Exposure to pesticides worldwide has clear human rights implications
Farmers, farm workers, civil society from the North and the South, and Members of the European Parliament urge the European Commission and Member States to protect our health, food systems and the environment, and pull the plug on chemical pesticides.
Every human being has the right to health, the right to food, the right to water and the right to live in a toxic-free environment. And yet, pesticides are everywhere: in the air, in water, in the ground and in foodstuffs. Chemical pesticides adversely affect human health, biodiversity, the environment, and our food systems.
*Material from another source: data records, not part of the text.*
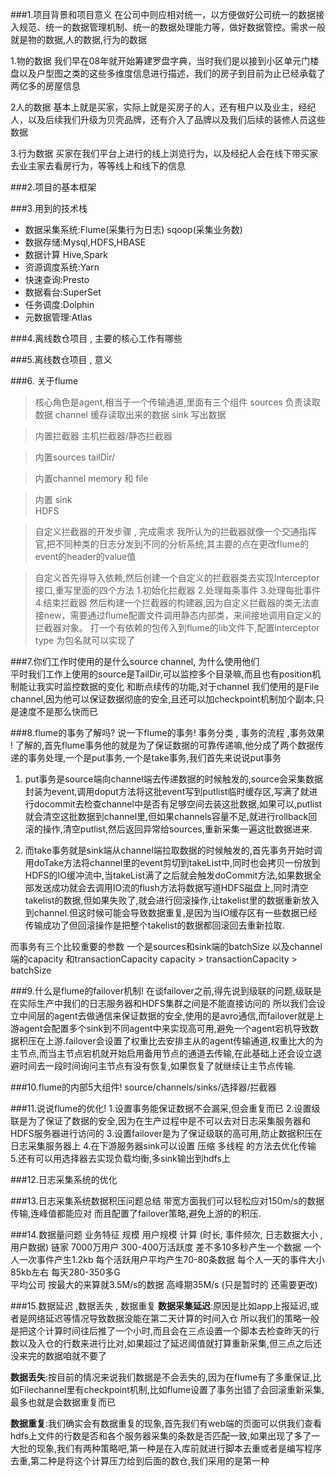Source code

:###1.项目背景和项目意义
在公司中则应相对统一，以方便做好公司统一的数据接入规范、统一的数据管理机制、统一的数据处理能力等，做好数据管控。需求一般就是物的数据,人的数据,行为的数据 

1.物的数据
我们早在08年就开始筹建罗盘字典，当时我们是以接到小区单元门楼盘以及户型图之类的这些多维度信息进行描述，我们的房子到目前为止已经承载了两亿多的房屋信息

2人的数据
基本上就是买家，实际上就是买房子的人，还有租户以及业主，经纪人，以及后续我们升级为贝壳品牌，还有介入了品牌以及我们后续的装修人员这些数据

3.行为数据
买家在我们平台上进行的线上浏览行为，以及经纪人会在线下带买家去业主家去看房行为，等等线上和线下的信息



###2.项目的基本框架





###3.用到的技术栈 
* 数据采集系统:Flume(采集行为日志) sqoop(采集业务数)
* 数据存储:Mysql,HDFS,HBASE
* 数据计算 Hive,Spark
* 资源调度系统:Yarn
* 快速查询:Presto
* 数据看台:SuperSet
* 任务调度:Dolphin
* 元数据管理:Atlas


###4.离线数仓项目 , 主要的核心工作有哪些




###5.离线数仓项目 , 意义





###6. 关于flume
>核心角色是agent,相当于一个传输通道,里面有三个组件
>sources 负责读取数据
>channel 缓存读取出来的数据
>sink  写出数据

>内置拦截器
>主机拦截器/静态拦截器

>内置sources
>tailDir/

>内置channel
>memory 和 file 

>内置 sink  
>HDFS

>自定义拦截器的开发步骤 , 完成需求
> 我所认为的拦截器就像一个交通指挥官,把不同种类的日志分发到不同的分析系统,其主要的点在更改flume的event的header的value值

>自定义首先得导入依赖,然后创建一个自定义的拦截器类去实现Interceptor接口,重写里面的四个方法
>1.初始化拦截器
>2.处理每条事件
>3.处理每批事件
>4.结束拦截器
>然后构建一个拦截器的构建器,因为自定义拦截器的类无法直接new，需要通过flume配置文件调用静态内部类，来间接地调用自定义的拦截器对象。
>打一个有依赖的包传入到flume的lib文件下,配置interceptor type 为包名就可以实现了



###7.你们工作时使用的是什么source  channel, 为什么使用他们  
平时我们工作上使用的source是TailDir,可以监控多个目录嘛,而且也有position机制能让我实时监控数据的变化
和断点续传的功能,对于channel 我们使用的是File channel,因为他可以保证数据彻底的安全,且还可以加checkpoint机制加个副本,只是速度不是那么快而已




###8.flume的事务了解吗? 说一下flume的事务!  事务分类 , 事务的流程 ,事务效果 !
了解的,首先flume事务他的就是为了保证数据的可靠传递嘛,他分成了两个数据传递的事务处理,一个是put事务,一个是take事务,我们首先来说说put事务
1. put事务是source端向channel端去传递数据的时候触发的,source会采集数据封装为event,调用doput方法将这批event写到putlist临时缓存区,写满了就进行docommit去检查channel中是否有足够空间去装这批数据,如果可以,putlist就会清空这批数据到channel里,但如果channels容量不足,就进行rollback回滚的操作,清空putlist,然后返回异常给sources,重新采集一遍这批数据进来.

2. 而take事务就是sink端从channel端拉取数据的时候触发的,首先事务开始时调用doTake方法将channel里的event剪切到takeList中,同时也会拷贝一份放到HDFS的IO缓冲流中,当takeList满了之后就会触发doCommit方法,如果数据全部发送成功就会去调用IO流的flush方法将数据写道HDFS磁盘上,同时清空takelist的数据,但如果失败了,就会进行回滚操作,让takelist里的数据重新放入到channel.但这时候可能会导致数据重复,是因为当IO缓存区有一些数据已经传输成功了但回滚操作是把整个takelist的数据都回滚回去重新拉取.

而事务有三个比较重要的参数 一个是sources和sink端的batchSize 以及channel端的capacity 和transactionCapacity  capacity > transactionCapacity > batchSize




###9.什么是flume的failover机制!
在谈failover之前,得先说到级联的问题,级联是在实际生产中我们的日志服务器和HDFS集群之间是不能直接访问的
所以我们会设立中间层的agent去做通信来保证数据的安全,使用的是avro通信,而failover就是上游agent会配置多个sink到不同agent中来实现高可用,避免一个agent宕机导致数据积压在上游.failover会设置了权重比去安排主从的agent传输通道,权重比大的为主节点,而当主节点宕机就开始启用备用节点的通道去传输,在此基础上还会设立退避时间去一段时间询问主节点有没有恢复,如果恢复了就继续让主节点传输.


###10.flume的内部5大组件!
source/channels/sinks/选择器/拦截器



###11.说说flume的优化!
1.设置事务能保证数据不会漏采,但会重复而已
2.设置级联是为了保证了数据的安全,因为在生产过程中是不可以去对日志采集服务器和HDFS服务器进行访问的
3.设置failover是为了保证级联的高可用,防止数据积压在日志采集服务器上
4.在下游服务器sink可以设置 压缩 多线程 的方法去优化传输
5.还有可以用选择器去实现负载均衡,多sink输出到hdfs上



###12.日志采集系统的优化




###13.日志采集系统数据积压问题总结
带宽方面我们可以轻松应对150m/s的数据传输,连峰值都能应对
而且配置了failover策略,避免上游的的积压.




###14.数据量问题 业务特征 规模 用户规模  计算 (时长, 事件频次, 日志数据大小 ,用户数据)
链家 7000万用户  300-400万活跃度 
差不多10多秒产生一个数据 
一个人一次事件产生1.2kb
每个活跃用户平均产生70-80条数据 
每个人一天的事件大小85kb左右
每天280-350多G  
平均公司 按最大的来算就3.5M/s的数据
高峰期35M/s 
(只是暂时的 还需要更改)



###15.数据延迟 ,数据丢失 , 数据重复 
**数据采集延迟**:原因是比如app上报延迟,或者是网络延迟等情况导致数据没能在第二天计算的时间入仓
所以我们的策略一般是把这个计算时间往后推了一个小时,而且会在三点设置一个脚本去检查昨天的行数以及入仓的行数来进行比对,如果超过了延迟阈值就打算重新采集,但三点之后还没来完的数据咱就不要了

**数据丢失**:按目前的情况来说我们数据是不会丢失的,因为在flume有了多重保证,比如Filechannel里有checkpoint机制,比如flume设置了事务出错了会回滚重新采集,最多也就是会数据重复而已

**数据重复**:我们确实会有数据重复的现象,首先我们有web端的页面可以供我们查看hdfs上文件的行数是否和各个服务器采集的条数是否匹配一致,如果出现了多了一大批的现象,我们有两种策略吧,第一种是在入库前就进行脚本去重或者是编写程序去重,第二种是将这个计算压力给到后面的数仓,我们采用的是第一种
“Exposure to pesticides has clear human rights implications” – said Marcos Orellana, UN Special Rapporteur on toxics and human rights.
“The European Commission and Member states must show vision and moral conviction. They must pull the plug on chemical pesticides, initiate the transition towards agroecology and put an end to the exports of pesticides banned in the EU to the Global South”- said Eva Corral, Senior Policy Officer on pesticide and water pollution at the EEB.
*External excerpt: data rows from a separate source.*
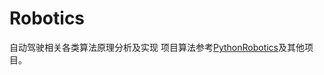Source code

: # Robotics
自动驾驶相关各类算法原理分析及实现
项目算法参考[PythonRobotics](https://github.com/AtsushiSakai/PythonRobotics)及其他项目。
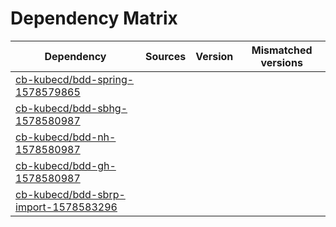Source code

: # Dependency Matrix

Dependency | Sources | Version | Mismatched versions
---------- | ------- | ------- | -------------------
[cb-kubecd/bdd-spring-1578579865](https://github.com/cb-kubecd/bdd-spring-1578579865.git) |  | []() | 
[cb-kubecd/bdd-sbhg-1578580987](https://github.com/cb-kubecd/bdd-sbhg-1578580987.git) |  | []() | 
[cb-kubecd/bdd-nh-1578580987](https://github.com/cb-kubecd/bdd-nh-1578580987.git) |  | []() | 
[cb-kubecd/bdd-gh-1578580987](https://github.com/cb-kubecd/bdd-gh-1578580987.git) |  | []() | 
[cb-kubecd/bdd-sbrp-import-1578583296](https://github.com/cb-kubecd/bdd-sbrp-import-1578583296.git) |  | []() | 
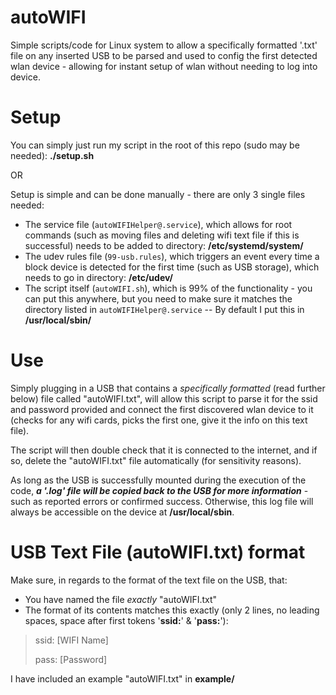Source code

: # autoWIFI

Simple scripts/code for Linux system to allow a specifically formatted '.txt' file on any inserted USB to be parsed and used to config the first detected wlan device - allowing for instant setup of wlan without needing to log into device.

# Setup

You can simply just run my script in the root of this repo (sudo may be needed): **./setup.sh**

OR

Setup is simple and can be done manually - there are only 3 single files needed:
  - The service file (`autoWIFIHelper@.service`), which allows for root commands (such as moving files and deleting wifi text file if this is successful) needs to be added to directory: **/etc/systemd/system/**
  - The udev rules file (`99-usb.rules`), which triggers an event every time a block device is detected for the first time (such as USB storage), which needs to go in directory: **/etc/udev/**
  - The script itself (`autoWIFI.sh`), which is 99% of the functionality - you can put this anywhere, but you need to make sure it matches the directory listed in `autoWIFIHelper@.service` -- By default I put this in **/usr/local/sbin/**

# Use

Simply plugging in a USB that contains a *specifically formatted* (read further below) file called "autoWIFI.txt", will allow this script to parse it for the ssid and password provided and connect the first discovered wlan device to it (checks for any wifi cards, picks the first one, give it the info on this text file).

The script will then double check that it is connected to the internet, and if so, delete the "autoWIFI.txt" file automatically (for sensitivity reasons).

As long as the USB is successfully mounted during the execution of the code, _**a '.log' file will be copied back to the USB for more information**_ - such as reported errors or confirmed success. Otherwise, this log file will always be accessible on the device at **/usr/local/sbin**.

# USB Text File (autoWIFI.txt) format

Make sure, in regards to the format of the text file on the USB, that:
  - You have named the file *exactly* "autoWIFI.txt"
  - The format of its contents matches this exactly (only 2 lines, no leading spaces, space after first tokens '**ssid:**' & '**pass:**'):
  >ssid: [WIFI Name]
  >
  >pass: [Password]

I have included an example "autoWIFI.txt" in **example/**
These are some of the conclusions of a conference on pesticides held in Brussels on March 16th, with the participation of representatives of farmers and farm workers, civil society groups, and members of the European Parliament and Commission. The conference explored the many reasons why it is necessary to pull the plug on the use of chemical pesticides and why such a model can only lead to a dead end.
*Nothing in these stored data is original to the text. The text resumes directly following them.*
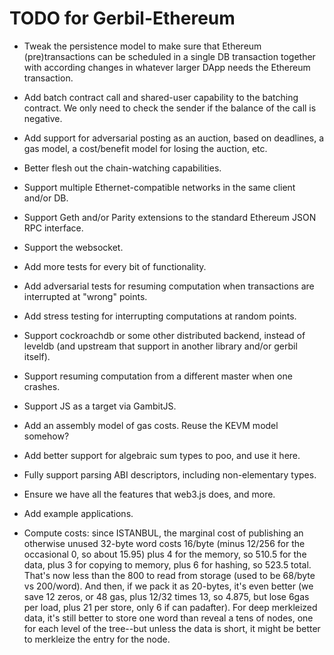 TODO for Gerbil-Ethereum
========================

* Tweak the persistence model to make sure that Ethereum (pre)transactions
  can be scheduled in a single DB transaction together with according changes
  in whatever larger DApp needs the Ethereum transaction.

* Add batch contract call and shared-user capability to the batching contract.
  We only need to check the sender if the balance of the call is negative.

* Add support for adversarial posting as an auction, based on deadlines, a gas model,
  a cost/benefit model for losing the auction, etc.

* Better flesh out the chain-watching capabilities.

* Support multiple Ethernet-compatible networks in the same client and/or DB.

* Support Geth and/or Parity extensions to the standard Ethereum JSON RPC interface.

* Support the websocket.

* Add more tests for every bit of functionality.

* Add adversarial tests for resuming computation when transactions are
  interrupted at "wrong" points.

* Add stress testing for interrupting computations at random points.

* Support cockroachdb or some other distributed backend, instead of leveldb
  (and upstream that support in another library and/or gerbil itself).

* Support resuming computation from a different master when one crashes.

* Support JS as a target via GambitJS.

* Add an assembly model of gas costs. Reuse the KEVM model somehow?

* Add better support for algebraic sum types to poo, and use it here.

* Fully support parsing ABI descriptors, including non-elementary types.

* Ensure we have all the features that web3.js does, and more.

* Add example applications.

* Compute costs: since ISTANBUL, the marginal cost of publishing an otherwise unused 32-byte word
  costs 16/byte (minus 12/256 for the occasional 0, so about 15.95) plus 4 for the memory,
  so 510.5 for the data, plus 3 for copying to memory, plus 6 for hashing, so 523.5 total.
  That's now less than the 800 to read from storage (used to be 68/byte vs 200/word).
  And then, if we pack it as 20-bytes, it's even better (we save 12 zeros, or 48 gas,
  plus 12/32 times 13, so 4.875, but lose 6gas per load, plus 21 per store, only 6 if can padafter).
  For deep merkleized data, it's still better to store one word than reveal a tens of nodes,
  one for each level of the tree--but unless the data is short, it might be better to merkleize
  the entry for the node.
The conference takes place shortly before the Commission’s publication of the revision of the Directive on the Sustainable Use of Pesticides (SUD), expected on March 23rd. Two weeks ago, more than 70 civil society groups called on the Commission to make sure that the revision is ambitious enough and include strong legally binding reduction targets. The conference also comes at a moment where some lobby groups are using the war atrocities in Ukraine to try to derail the Farm to Fork Strategy of the European Commission, one of which objectives is to halve the use and risk of chemical pesticides by 2030.
As explained by Christophe Alliot, co-founder of BASIC, food systems relying on pesticides are far from cheap: in the EU, the costs directly attributable to pesticides and born by our societies –around 2.3 billion €/year – are twice as high as the net profits made by the industry.
“The use of chemical pesticides only creates lose-lose scenarios. It is incompatible with climate protection and with the need for land regeneration in Sub-saharan Africa” – Said Audrey S-Darko, founder of Sabon Sake, an organization based in Ghana that promotes regenerative agriculture.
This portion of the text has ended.